True enough. Why do I owe a stranger anything? And as a large male, I have luxury of being able to ignore just about anyone I don’t know trying to interact with me and whom I don’t want to without being yelled at as “rude”.

I don’t typically compliment anyone unknown to me on their looks, but if I make eye contact with a passerby, male or female, I will typically nod and say “Morning!” or “Hey,” or some other brief set of syllables to acknowledge the humanity we share.

No, that’s untrue. A man who offers a verbal greeting and is ignored, and then ends the encounter, has not insisted on anything. Our general social contract permits a brief verbal greeting without the implication that any additional “interaction,” is needed.

Of course, the video also has examples of men who do precisely as you describe. I contest the inference that ALL of the encounters are like that, though.

Sure, she’s perfectly entitled to ignore them.

Yes, and in the video, several encounters were ignored without anyone yelling “Rude,” weren’t they?
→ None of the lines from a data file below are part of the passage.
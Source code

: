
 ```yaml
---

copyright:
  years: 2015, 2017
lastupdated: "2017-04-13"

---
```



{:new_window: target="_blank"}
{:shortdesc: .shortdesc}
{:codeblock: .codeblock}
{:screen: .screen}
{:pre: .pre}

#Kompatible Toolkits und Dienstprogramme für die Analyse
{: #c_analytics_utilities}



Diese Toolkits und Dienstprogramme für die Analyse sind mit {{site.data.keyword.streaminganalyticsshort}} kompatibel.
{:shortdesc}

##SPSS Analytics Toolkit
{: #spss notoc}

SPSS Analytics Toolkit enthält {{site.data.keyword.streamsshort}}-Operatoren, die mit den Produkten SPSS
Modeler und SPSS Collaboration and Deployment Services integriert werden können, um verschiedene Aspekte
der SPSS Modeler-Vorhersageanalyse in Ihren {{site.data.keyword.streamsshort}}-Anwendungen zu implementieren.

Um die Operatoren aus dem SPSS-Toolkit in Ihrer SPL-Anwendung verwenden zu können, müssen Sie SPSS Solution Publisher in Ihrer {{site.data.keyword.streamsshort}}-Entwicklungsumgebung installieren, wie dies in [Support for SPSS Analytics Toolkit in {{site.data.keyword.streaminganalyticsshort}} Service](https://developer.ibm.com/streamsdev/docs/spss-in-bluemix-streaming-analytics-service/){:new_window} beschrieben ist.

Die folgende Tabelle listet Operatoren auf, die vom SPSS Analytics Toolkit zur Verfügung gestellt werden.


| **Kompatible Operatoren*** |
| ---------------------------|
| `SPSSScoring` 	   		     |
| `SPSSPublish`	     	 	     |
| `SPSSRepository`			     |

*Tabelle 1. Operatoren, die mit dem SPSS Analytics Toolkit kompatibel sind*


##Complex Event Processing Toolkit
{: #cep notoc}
I have a lot of thoughts about this but I don’t wish to feed the troll’s OP.

The OP is calling her rude for ignoring the catcallers.

The OP poisoned the well, yes. But surely the underlying issues can be discussed without needing to draw water from that well?

Well, of course I should have made explicitly clear that the OP’s take on the situation is nonsense. She is neither rude nor polite – she owes no one any interaction whatsoever. She’s just going about her business and isn’t being rude to ignore anyone she doesn’t know.

What I would hope is that someone start a fresh thread and this one be abandoned.

For years now I’ve always felt kind of bad for attractive women walking down the street, especially in summer. They get no peace whatsoever. I’m glad to see this video and the feature on the daily show bringing this to the forefront. It really does need to be corrected. Especially since I’ve NEVER heard of a guy hooking up with a woman from originally catcalling her in the street. In reality, guys do that mostly to impress other guys. They wanna show each other how much they like the ladies

Each individual is not harrassing her, yet she would feel harrassed.

It’s like a bunch of telemarketing calls all in a row, except in person.